**Task**
Which lines of the entries below run from the one holding "The character attacks" to the one holding "plus its success", inclusive? Set down exactly those lines and no others.

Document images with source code
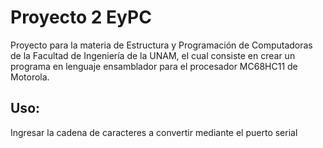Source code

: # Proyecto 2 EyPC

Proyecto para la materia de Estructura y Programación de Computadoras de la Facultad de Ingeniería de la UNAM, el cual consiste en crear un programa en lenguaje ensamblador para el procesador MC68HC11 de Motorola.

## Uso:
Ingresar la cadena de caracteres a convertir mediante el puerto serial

...

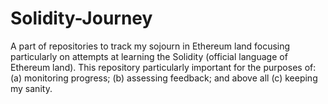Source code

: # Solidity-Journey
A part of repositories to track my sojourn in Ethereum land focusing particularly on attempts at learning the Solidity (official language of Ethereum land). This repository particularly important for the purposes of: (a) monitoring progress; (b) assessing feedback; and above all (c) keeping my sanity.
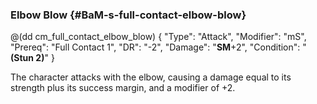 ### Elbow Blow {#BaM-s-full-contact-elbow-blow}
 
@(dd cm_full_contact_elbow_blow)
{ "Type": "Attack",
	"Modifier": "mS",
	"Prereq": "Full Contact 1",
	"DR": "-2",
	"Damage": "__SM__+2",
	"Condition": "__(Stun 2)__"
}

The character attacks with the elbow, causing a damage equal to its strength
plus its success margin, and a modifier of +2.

**Result for this task**
The character attacks with the elbow, causing a damage equal to its strength
plus its success margin, and a modifier of +2.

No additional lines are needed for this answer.